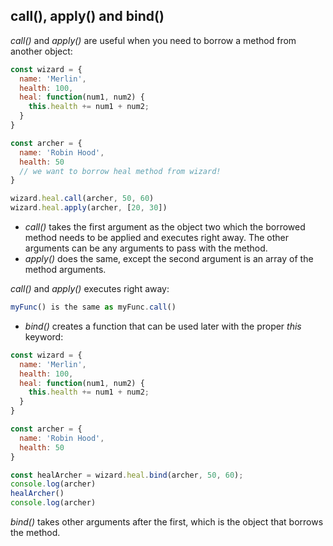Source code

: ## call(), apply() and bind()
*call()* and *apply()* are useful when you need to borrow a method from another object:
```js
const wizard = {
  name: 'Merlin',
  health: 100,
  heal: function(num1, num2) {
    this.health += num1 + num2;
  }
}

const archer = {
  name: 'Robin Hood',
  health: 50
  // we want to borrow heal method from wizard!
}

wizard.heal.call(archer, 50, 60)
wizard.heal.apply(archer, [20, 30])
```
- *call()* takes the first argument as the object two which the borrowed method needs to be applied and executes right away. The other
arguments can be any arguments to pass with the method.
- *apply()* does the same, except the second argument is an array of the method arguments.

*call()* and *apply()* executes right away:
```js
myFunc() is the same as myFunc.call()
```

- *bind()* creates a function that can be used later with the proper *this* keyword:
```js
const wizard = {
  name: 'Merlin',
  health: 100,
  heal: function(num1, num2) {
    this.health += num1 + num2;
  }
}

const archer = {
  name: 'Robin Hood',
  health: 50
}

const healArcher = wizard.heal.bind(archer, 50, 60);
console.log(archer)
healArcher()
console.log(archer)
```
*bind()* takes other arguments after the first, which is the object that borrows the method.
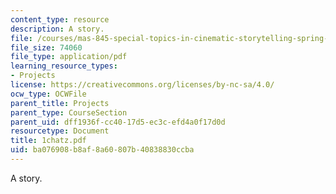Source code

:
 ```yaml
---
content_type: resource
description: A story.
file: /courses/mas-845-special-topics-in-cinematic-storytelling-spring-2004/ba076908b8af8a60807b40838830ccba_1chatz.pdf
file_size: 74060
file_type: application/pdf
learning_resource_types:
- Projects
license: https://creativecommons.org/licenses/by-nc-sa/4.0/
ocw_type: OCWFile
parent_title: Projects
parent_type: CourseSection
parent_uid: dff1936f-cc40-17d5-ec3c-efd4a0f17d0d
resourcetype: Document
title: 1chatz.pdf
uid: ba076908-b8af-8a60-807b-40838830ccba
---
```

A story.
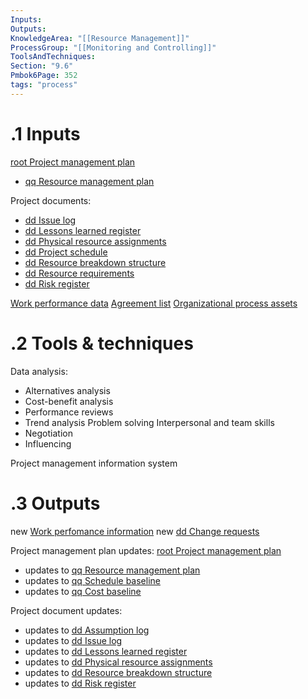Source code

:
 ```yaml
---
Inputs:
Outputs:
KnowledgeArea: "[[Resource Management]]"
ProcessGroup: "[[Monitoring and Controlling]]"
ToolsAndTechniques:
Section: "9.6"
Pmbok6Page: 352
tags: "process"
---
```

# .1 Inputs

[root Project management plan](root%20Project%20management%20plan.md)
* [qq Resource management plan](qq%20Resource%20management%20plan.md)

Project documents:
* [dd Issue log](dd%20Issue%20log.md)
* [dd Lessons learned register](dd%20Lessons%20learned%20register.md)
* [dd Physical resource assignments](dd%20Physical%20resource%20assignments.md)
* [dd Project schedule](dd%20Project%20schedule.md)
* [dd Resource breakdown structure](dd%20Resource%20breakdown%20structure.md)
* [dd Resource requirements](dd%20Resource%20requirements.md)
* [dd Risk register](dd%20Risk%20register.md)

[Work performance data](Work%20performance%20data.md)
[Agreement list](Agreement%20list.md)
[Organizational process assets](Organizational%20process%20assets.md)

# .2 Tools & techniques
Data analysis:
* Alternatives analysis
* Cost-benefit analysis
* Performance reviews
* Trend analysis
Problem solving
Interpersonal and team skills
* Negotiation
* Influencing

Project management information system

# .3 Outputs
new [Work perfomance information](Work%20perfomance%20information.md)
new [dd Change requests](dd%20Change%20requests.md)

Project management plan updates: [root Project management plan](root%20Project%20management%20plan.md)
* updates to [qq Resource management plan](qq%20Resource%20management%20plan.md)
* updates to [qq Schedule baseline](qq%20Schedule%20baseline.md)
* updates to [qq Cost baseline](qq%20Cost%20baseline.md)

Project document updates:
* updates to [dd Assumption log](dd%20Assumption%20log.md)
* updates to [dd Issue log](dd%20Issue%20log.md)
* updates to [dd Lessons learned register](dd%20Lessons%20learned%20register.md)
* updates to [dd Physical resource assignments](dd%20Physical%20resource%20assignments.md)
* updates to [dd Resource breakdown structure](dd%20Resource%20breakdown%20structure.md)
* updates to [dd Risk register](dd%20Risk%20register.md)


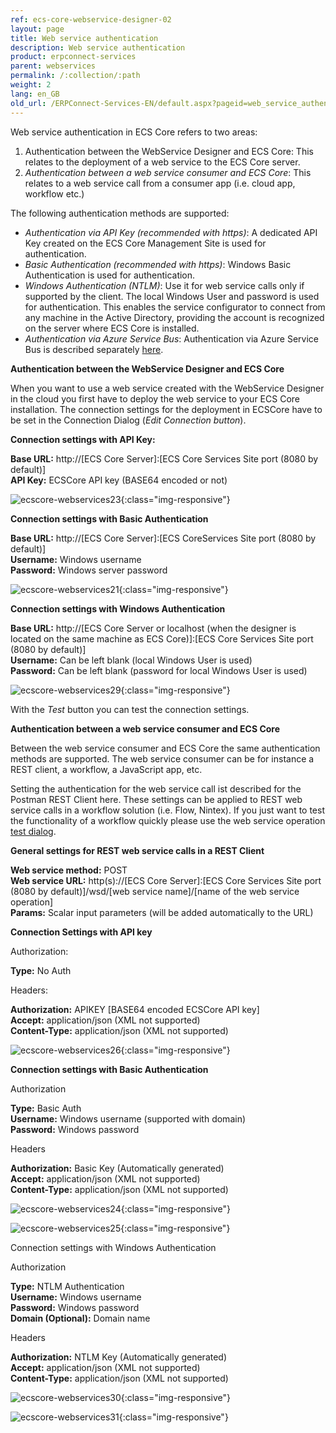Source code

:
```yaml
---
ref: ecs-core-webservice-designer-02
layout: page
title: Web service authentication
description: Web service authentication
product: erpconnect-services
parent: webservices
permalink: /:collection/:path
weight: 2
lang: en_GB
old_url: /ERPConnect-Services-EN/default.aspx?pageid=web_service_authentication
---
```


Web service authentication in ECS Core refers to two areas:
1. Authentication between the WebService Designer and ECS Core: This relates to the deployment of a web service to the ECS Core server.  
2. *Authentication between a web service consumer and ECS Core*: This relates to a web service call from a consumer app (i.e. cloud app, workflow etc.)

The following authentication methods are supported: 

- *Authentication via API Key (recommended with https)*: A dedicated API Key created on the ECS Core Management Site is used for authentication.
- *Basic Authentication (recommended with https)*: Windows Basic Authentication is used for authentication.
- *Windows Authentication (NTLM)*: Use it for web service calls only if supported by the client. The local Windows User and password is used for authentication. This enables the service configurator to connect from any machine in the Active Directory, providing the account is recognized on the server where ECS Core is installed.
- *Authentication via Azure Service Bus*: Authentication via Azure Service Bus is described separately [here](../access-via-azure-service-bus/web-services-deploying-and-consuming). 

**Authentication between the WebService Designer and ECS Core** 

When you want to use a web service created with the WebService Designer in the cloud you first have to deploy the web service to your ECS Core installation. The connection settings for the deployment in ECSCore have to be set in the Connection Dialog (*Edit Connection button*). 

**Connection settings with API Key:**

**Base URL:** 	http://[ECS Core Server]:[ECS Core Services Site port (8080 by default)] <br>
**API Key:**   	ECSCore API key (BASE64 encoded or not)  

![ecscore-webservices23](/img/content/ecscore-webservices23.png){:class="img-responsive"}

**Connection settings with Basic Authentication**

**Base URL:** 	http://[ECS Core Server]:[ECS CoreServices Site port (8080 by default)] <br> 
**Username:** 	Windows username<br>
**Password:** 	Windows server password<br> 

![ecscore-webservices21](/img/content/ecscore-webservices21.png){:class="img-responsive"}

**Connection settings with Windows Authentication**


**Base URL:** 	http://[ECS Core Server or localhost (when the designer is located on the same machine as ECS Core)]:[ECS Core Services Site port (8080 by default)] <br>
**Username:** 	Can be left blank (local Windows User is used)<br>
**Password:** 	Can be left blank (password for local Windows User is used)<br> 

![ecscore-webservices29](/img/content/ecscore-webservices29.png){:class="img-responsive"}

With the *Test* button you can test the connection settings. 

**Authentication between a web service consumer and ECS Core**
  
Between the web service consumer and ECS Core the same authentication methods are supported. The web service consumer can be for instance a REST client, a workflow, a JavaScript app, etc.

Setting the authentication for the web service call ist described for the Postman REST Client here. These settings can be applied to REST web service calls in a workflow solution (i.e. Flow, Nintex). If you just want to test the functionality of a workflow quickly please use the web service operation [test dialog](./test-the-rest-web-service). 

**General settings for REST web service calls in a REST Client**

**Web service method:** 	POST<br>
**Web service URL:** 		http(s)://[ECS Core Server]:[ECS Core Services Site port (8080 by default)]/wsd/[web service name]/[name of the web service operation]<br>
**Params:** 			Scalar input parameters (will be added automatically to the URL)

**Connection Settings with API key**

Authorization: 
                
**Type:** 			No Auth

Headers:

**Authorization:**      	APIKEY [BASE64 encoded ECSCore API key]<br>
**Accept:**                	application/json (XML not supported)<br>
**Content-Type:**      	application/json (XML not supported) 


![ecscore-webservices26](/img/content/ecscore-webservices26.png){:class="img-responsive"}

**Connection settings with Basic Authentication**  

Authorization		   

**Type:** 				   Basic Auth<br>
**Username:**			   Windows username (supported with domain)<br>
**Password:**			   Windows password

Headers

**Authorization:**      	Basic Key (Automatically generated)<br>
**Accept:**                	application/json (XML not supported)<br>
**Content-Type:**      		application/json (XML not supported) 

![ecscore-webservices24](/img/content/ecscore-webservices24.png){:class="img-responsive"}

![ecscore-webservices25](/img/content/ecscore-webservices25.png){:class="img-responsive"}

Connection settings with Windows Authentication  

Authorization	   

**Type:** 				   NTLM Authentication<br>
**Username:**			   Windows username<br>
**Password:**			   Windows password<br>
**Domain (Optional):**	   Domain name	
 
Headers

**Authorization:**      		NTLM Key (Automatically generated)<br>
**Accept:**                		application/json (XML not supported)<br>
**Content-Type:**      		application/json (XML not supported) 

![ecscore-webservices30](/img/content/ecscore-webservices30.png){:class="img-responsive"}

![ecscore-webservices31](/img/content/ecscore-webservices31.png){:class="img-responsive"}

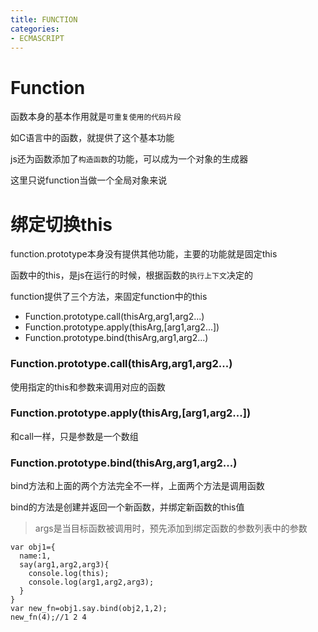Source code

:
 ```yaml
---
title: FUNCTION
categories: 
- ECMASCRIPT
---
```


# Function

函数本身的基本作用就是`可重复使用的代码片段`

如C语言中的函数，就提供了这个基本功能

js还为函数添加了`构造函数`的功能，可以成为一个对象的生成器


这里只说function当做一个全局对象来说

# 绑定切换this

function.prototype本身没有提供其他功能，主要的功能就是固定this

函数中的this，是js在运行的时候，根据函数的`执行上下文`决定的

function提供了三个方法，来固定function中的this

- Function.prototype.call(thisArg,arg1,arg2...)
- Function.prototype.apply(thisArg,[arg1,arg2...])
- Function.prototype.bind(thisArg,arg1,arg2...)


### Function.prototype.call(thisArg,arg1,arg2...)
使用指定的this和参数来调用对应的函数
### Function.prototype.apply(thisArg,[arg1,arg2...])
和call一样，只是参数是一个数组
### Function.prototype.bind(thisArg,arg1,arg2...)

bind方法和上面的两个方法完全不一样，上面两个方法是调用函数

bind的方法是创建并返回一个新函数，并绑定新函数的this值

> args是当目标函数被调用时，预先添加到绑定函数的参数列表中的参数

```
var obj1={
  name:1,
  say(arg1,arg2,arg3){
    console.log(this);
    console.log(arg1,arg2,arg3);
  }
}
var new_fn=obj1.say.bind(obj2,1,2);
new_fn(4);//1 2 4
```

----------

Your assignment ▸
Transcribe exactly, and only, the lines that extend from the one containing "使用指定的this和参数来调用对应的函数" to the end of the records above, inclusive of both.

Solved problem ▸
使用指定的this和参数来调用对应的函数
### Function.prototype.apply(thisArg,[arg1,arg2...])
和call一样，只是参数是一个数组
### Function.prototype.bind(thisArg,arg1,arg2...)

bind方法和上面的两个方法完全不一样，上面两个方法是调用函数

bind的方法是创建并返回一个新函数，并绑定新函数的this值

> args是当目标函数被调用时，预先添加到绑定函数的参数列表中的参数

```
var obj1={
  name:1,
  say(arg1,arg2,arg3){
    console.log(this);
    console.log(arg1,arg2,arg3);
  }
}
var new_fn=obj1.say.bind(obj2,1,2);
new_fn(4);//1 2 4
```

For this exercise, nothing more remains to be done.